The Shakespeare reading retreat brings together Shakespeare experts, from academics to actors, and keen amateurs with a love of Shakespeare, to discuss one play over a four-day event. This year’s play was Othello; the retreat included film showings, study groups led by experts, and lectures with Q&A sessions.
Professor Sir Stanley Wells and Revd Dr Paul Edmondson opened the event with an overview of the narrative and themes which constitute Othello’s DNA. This discussion sowed thematic seeds relating to race, gender, and truth, which were harvested throughout the retreat. Both Stanley and Paul have a masterly knowledge of Shakespeare’s writings, his historical context, as well as an encyclopaedic familiarity with past productions.
At times it felt as though Shakespeare, the man, was an old friend of theirs and they tapped into a personal archive of past conversations with him and his contemporaries. However, this was only the beginning of the retreat and, to paraphrase Iago, the play’s protagonist, there were still “many events in the womb of time ready to be delivered”.
Trevor Nunn’s film adaptation of Othello (1990) was shown after breakfast on Wednesday. This enabled a visualisation of Othello’s central themes which are often considered to include race, gender, and class. This prepared everyone well for Dr Rowan Williams’s percipient lecture on the overarching role of power relations in Othello.
For Williams, at the centre of the play is the claustrophobic feeling that power is being enacted upon you but concurrently having a frustrating inability to comprehend how it is being imposed, or from which direction. This is most clearly demonstrated in the play through Othello’s relationship with Iago. Blind to Iago’s deceitful motivations, he places his trust in him. Iago’s manipulation of Othello is made possible through a clandestine power structure he has created through his lies; he is playing a different game, with different rules, to the rest of the characters.
Thursday saw Professor Tiffany Stern give a fascinating talk on Elizabethan material culture and how it could relate to the audience of Shakespeare’s play. By examining penny broadsheets thatcontained popular ballads, Tiffany was able to construct a deeper understanding of the experience of Elizabethan theatregoers when watching Othello. It was a reminder of the everyday differences between Shakespeare’s time and now, and goes some way in explaining why, so often, performances of Shakespeare plays tell us more about the society in which they were produced and performed than the one in which they were written.
Following this, Professor Daniel Grimley presented an absorbing exploration of Verdi’s process in writing the opera Otello (1887). Converting Othello into the medium of opera necessitated substantial modifications; these changes, again, tell us much more about Verdi’s Italy than Shakespeare’s England.

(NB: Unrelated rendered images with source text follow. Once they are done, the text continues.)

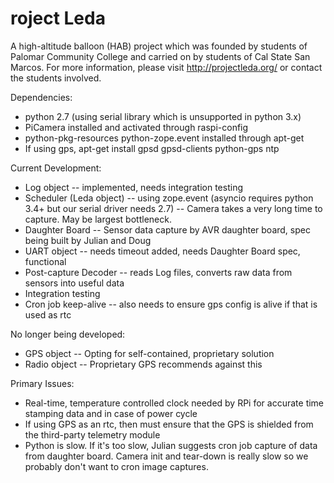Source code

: roject Leda
============

A high-altitude balloon (HAB) project which was founded by students of Palomar Community College and carried on by students of Cal State San Marcos.  For more information, please visit http://projectleda.org/ or contact the students involved.



Dependencies:
- python 2.7 (using serial library which is unsupported in python 3.x)
- PiCamera installed and activated through raspi-config
- python-pkg-resources python-zope.event installed through apt-get
- If using gps, apt-get install gpsd gpsd-clients python-gps ntp



Current Development:
- Log object              -- implemented, needs integration testing
- Scheduler (Leda object) -- using zope.event (asyncio requires python 3.4+ but our serial driver needs 2.7)
                          -- Camera takes a very long time to capture.  May be largest bottleneck.
- Daughter Board          -- Sensor data capture by AVR daughter board, spec being built by Julian and Doug
- UART object             -- needs timeout added, needs Daughter Board spec, functional
- Post-capture Decoder    -- reads Log files, converts raw data from sensors into useful data 
- Integration testing     
- Cron job keep-alive     -- also needs to ensure gps config is alive if that is used as rtc

No longer being developed:
- GPS object              -- Opting for self-contained, proprietary solution
- Radio object            -- Proprietary GPS recommends against this



Primary Issues:
- Real-time, temperature controlled clock needed by RPi for accurate time stamping data and in case of power cycle
- If using GPS as an rtc, then must ensure that the GPS is shielded from the third-party telemetry module
- Python is slow.  If it's too slow, Julian suggests cron job capture of data from daughter board.  Camera init and tear-down is really slow so we probably don't want to cron image captures.
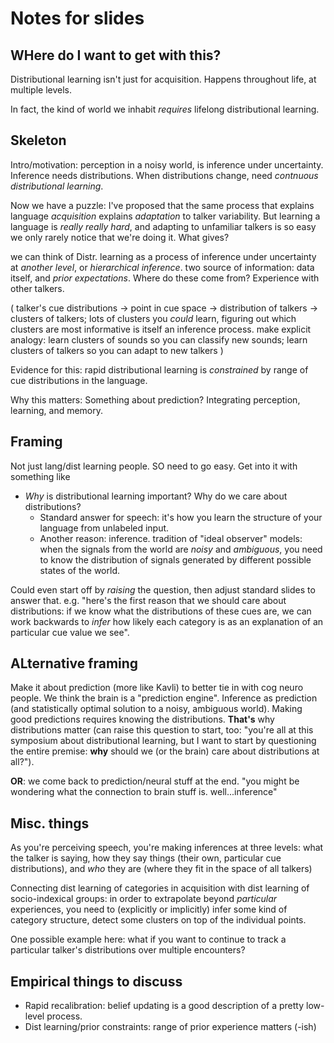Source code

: # Notes for slides

## WHere do I want to get with this?

Distributional learning isn't just for acquisition.  Happens throughout life, at
multiple levels.

In fact, the kind of world we inhabit _requires_ lifelong distributional
learning.

## Skeleton

Intro/motivation: perception in a noisy world, is inference under uncertainty.
Inference needs distributions.  When distributions change, need _contnuous
distributional learning_.


Now we have a puzzle: I've proposed that the same process that explains language
_acquisition_ explains _adaptation_ to talker variability.  But learning a
language is _really really hard_, and adapting to unfamiliar talkers is so easy
we only rarely notice that we're doing it.  What gives?

we can think of Distr. learning as a process of inference under uncertainty at
_another level_, or _hierarchical inference_.  two source of information: data
itself, and _prior expectations_. Where do these come from? Experience with
other talkers.

( talker's cue distributions -> point in cue space -> distribution of talkers ->
clusters of talkers; lots of clusters you _could_ learn, figuring out which
clusters are most informative is itself an inference process. make explicit
analogy: learn clusters of sounds so you can classify new sounds; learn clusters
of talkers so you can adapt to new talkers )

Evidence for this: rapid distributional learning is _constrained_ by range of
cue distributions in the language.

Why this matters: Something about prediction?  Integrating perception, learning,
and memory.

## Framing 

Not just lang/dist learning people.  SO need to go easy.  Get into it with
something like

* _Why_ is distributional learning important?  Why do we care about
  distributions?
    * Standard answer for speech: it's how you learn the structure of your
      language from unlabeled input.
    * Another reason: inference.  tradition of "ideal observer" models: when the
      signals from the world are _noisy_ and _ambiguous_, you need to know the
      distribution of signals generated by different possible states of the
      world.

Could even start off by _raising_ the question, then adjust standard slides to
answer that.  e.g. "here's the first reason that we should care about
distributions: if we know what the distributions of these cues are, we can work
backwards to _infer_ how likely each category is as an explanation of an
particular cue value we see".


## ALternative framing

Make it about prediction (more like Kavli) to better tie in with cog neuro
people.  We think the brain is a "prediction engine".  Inference as prediction
(and statistically optimal solution to a noisy, ambiguous world).  Making good
predictions requires knowing the distributions.  **That's** why distributions
matter (can raise this question to start, too: "you're all at this symposium
about distributional learning, but I want to start by questioning the entire
premise: **why** should we (or the brain) care about distributions at all?").

**OR**: we come back to prediction/neural stuff at the end.  "you might be
wondering what the connection to brain stuff is.  well...inference"


## Misc. things

As you're perceiving speech, you're making inferences at three levels: what the
talker is saying, how they say things (their own, particular cue distributions),
and _who_ they are (where they fit in the space of all talkers)




Connecting dist learning of categories in acquisition with dist learning of
socio-indexical groups: in order to extrapolate beyond _particular_ experiences,
you need to (explicitly or implicitly) infer some kind of category structure,
detect some clusters on top of the individual points.


One possible example here: what if you want to continue to track a particular
talker's distributions over multiple encounters?


## Empirical things to discuss

* Rapid recalibration: belief updating is a good description of a pretty
  low-level process.
* Dist learning/prior constraints: range of prior experience matters (-ish)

The final session on Friday saw Dr Amanda Piesse, who was erudite in study groups and hilarious at the dinner table, interview Andrew French about his life and career as an actor. Andrew recalled the significance of his mother instilling into him the importance of Shakespeare and how that has guided his career. Andrew also spoke movingly of his personal and long-term relationship with Stanley Wells who gave him the gift of belief at a moment when he most needed it.
It was wonderful to have an actor present for the full week who has played both Othello and Iago; his insights were always thoughtful and thought-provoking. I was lucky enough to play ping pong one evening with Andrew and a few of the other attendees in the Cumberland Lodge Vaults. Andrew and I were fairly hapless partners in a doubles match. When I declared that I wanted a different ping pong partner, Andrew responded to me with the suitably Shakespearean “Et tu, Brute?”.
Personally, the retreat gave me the opportunity to truly connect with Shakespeare, probably for the first time in my life, through an intensive study of one of his plays. The chance to exchange thoughts and ideas with leading academics, theologians, and actors, as well as a variety of other attendees, all associated through a love of Shakespeare was truly a privilege. It has undoubtedly had an effect on the way I think about language, literary interpretation, and The Bard more broadly.
Additionally, myself and the other Cumberland Fellows who attended the retreat, Hannah, Henna and Ellen, found the intergenerational conversations about narratives, race, and gender illuminating and sometimes challenging. I think they would share my sentiment that we all feel richer for the experience, and we hope that our presence was reciprocally enriching for the many returning lovers of Shakespeare.